───── Given records

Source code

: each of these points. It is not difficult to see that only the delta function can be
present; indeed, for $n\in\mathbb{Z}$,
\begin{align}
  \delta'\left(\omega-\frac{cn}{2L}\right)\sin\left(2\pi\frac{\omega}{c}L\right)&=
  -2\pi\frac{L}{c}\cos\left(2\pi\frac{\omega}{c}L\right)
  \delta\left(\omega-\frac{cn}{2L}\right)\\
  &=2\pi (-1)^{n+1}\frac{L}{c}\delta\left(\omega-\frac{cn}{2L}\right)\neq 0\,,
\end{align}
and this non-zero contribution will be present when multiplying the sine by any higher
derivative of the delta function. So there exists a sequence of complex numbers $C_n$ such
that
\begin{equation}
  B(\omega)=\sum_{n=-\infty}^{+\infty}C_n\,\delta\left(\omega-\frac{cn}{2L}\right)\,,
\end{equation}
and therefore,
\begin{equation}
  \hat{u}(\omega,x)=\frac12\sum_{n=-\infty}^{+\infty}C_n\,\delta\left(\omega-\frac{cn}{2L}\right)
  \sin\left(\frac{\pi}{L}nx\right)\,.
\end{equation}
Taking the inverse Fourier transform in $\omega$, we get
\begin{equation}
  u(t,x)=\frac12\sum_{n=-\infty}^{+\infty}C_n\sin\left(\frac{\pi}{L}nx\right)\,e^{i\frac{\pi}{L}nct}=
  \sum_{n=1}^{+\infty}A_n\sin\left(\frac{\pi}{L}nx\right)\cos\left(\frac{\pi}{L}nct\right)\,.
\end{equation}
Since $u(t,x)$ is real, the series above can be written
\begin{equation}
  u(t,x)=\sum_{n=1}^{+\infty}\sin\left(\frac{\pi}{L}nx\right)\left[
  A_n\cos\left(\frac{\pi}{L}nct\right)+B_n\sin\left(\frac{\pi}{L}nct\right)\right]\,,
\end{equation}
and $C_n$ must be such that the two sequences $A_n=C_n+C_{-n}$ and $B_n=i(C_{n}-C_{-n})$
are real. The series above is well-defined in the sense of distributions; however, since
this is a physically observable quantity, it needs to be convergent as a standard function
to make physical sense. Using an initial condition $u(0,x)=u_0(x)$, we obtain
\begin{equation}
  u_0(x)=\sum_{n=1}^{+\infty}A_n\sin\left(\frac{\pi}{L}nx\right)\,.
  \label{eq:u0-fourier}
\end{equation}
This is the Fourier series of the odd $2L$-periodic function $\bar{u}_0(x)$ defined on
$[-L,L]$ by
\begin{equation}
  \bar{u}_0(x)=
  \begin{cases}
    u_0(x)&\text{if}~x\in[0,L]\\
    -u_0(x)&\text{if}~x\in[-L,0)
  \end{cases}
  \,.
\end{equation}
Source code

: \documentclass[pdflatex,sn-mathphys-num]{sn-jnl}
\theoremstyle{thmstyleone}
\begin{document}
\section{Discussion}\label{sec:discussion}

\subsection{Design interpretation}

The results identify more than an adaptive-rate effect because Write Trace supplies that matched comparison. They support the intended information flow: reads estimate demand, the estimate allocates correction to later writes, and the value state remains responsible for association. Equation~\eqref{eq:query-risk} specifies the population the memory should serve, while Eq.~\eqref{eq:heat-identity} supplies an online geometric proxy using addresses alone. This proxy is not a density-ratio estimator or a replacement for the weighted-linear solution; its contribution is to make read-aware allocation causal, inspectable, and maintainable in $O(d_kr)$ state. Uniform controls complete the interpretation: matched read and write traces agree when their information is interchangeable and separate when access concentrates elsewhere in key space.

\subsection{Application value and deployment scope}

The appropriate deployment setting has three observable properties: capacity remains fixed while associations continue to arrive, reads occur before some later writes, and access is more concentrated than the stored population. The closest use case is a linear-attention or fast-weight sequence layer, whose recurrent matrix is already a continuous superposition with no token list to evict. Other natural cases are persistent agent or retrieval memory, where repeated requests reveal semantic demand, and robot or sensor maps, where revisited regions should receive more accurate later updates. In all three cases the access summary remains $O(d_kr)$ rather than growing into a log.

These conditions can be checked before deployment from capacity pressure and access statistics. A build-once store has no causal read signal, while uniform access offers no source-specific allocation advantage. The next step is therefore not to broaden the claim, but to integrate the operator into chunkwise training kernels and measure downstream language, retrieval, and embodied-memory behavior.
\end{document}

──────────
───── Given records

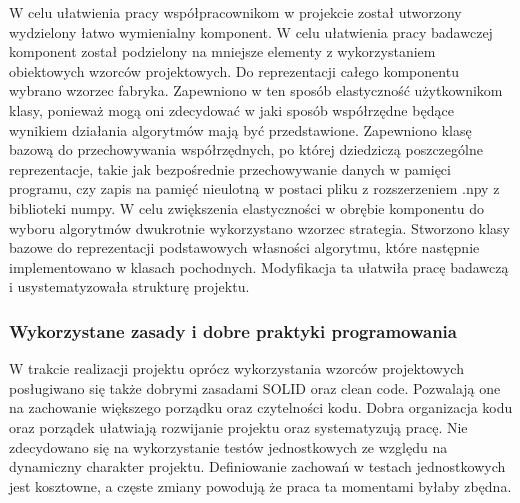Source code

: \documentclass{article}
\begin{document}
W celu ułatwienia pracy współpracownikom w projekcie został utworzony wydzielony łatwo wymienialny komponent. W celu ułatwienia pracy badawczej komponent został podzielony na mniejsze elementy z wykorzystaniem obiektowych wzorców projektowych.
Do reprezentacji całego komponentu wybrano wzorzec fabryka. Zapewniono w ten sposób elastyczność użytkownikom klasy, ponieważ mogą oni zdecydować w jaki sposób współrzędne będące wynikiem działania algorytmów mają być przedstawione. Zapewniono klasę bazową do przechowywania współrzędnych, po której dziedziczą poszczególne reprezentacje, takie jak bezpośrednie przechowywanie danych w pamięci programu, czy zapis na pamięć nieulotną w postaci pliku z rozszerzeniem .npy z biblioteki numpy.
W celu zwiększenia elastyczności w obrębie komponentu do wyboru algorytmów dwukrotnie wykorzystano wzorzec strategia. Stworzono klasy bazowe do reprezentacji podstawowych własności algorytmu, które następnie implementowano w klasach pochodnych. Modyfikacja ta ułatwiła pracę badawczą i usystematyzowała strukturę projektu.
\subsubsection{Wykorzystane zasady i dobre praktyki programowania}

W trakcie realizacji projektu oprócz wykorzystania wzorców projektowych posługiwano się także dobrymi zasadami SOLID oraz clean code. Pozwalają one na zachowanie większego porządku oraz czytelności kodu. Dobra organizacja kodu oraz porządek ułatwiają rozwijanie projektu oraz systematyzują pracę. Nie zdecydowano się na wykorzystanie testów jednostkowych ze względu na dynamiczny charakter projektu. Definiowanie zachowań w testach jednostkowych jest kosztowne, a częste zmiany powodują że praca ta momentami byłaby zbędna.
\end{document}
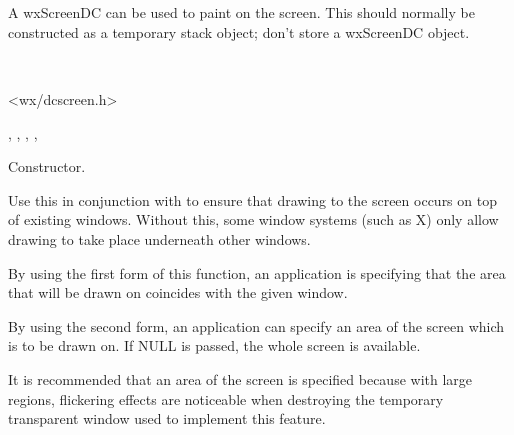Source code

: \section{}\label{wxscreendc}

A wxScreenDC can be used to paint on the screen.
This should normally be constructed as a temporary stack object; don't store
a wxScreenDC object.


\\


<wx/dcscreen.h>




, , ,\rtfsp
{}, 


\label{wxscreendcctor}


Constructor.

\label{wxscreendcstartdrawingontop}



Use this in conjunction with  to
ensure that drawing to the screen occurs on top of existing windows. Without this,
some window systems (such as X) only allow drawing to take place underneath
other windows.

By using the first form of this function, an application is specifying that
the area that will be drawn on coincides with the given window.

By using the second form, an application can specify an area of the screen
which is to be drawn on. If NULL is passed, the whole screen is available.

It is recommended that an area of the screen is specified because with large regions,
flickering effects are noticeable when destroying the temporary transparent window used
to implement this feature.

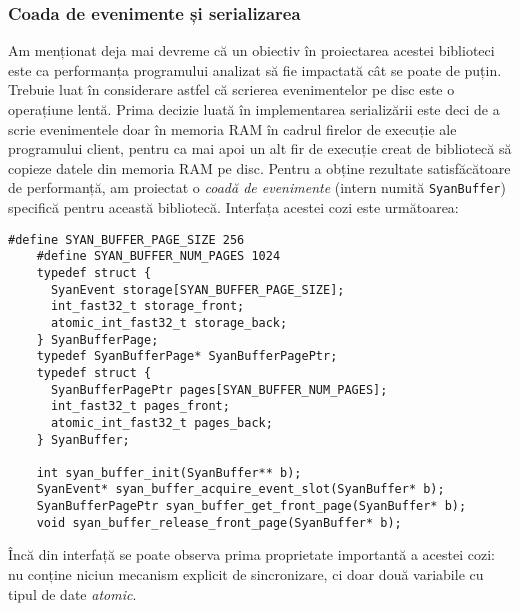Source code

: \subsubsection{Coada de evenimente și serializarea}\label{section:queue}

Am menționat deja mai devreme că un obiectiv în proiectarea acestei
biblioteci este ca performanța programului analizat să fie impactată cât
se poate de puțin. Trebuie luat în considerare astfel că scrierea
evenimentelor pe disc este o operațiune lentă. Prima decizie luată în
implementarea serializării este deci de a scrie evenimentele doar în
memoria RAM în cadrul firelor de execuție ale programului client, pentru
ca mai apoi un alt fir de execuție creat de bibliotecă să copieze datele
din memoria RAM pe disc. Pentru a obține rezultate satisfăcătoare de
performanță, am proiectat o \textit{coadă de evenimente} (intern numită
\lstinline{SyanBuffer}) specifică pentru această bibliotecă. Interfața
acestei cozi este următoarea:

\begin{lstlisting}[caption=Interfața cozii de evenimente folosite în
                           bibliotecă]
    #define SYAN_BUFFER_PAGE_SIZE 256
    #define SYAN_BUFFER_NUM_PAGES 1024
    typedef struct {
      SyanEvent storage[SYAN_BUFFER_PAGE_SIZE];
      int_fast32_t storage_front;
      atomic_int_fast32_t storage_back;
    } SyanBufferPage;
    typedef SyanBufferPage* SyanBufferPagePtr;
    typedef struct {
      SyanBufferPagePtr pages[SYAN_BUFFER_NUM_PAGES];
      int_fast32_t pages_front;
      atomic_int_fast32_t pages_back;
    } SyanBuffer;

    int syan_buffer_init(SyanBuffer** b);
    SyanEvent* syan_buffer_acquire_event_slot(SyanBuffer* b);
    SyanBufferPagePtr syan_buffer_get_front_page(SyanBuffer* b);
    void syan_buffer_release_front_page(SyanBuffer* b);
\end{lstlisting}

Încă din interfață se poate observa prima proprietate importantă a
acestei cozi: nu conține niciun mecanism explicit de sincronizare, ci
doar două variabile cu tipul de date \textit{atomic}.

──────────

- Aim of the exercise: The lines above, starting at the one with "acestei cozi este" and ending at the one with "doar două variabile", are the only ones to return, exactly as written.

- Finished task:
acestei cozi este următoarea:

\begin{lstlisting}[caption=Interfața cozii de evenimente folosite în
                           bibliotecă]
    #define SYAN_BUFFER_PAGE_SIZE 256
    #define SYAN_BUFFER_NUM_PAGES 1024
    typedef struct {
      SyanEvent storage[SYAN_BUFFER_PAGE_SIZE];
      int_fast32_t storage_front;
      atomic_int_fast32_t storage_back;
    } SyanBufferPage;
    typedef SyanBufferPage* SyanBufferPagePtr;
    typedef struct {
      SyanBufferPagePtr pages[SYAN_BUFFER_NUM_PAGES];
      int_fast32_t pages_front;
      atomic_int_fast32_t pages_back;
    } SyanBuffer;

    int syan_buffer_init(SyanBuffer** b);
    SyanEvent* syan_buffer_acquire_event_slot(SyanBuffer* b);
    SyanBufferPagePtr syan_buffer_get_front_page(SyanBuffer* b);
    void syan_buffer_release_front_page(SyanBuffer* b);
\end{lstlisting}

Încă din interfață se poate observa prima proprietate importantă a
acestei cozi: nu conține niciun mecanism explicit de sincronizare, ci
doar două variabile cu tipul de date \textit{atomic}.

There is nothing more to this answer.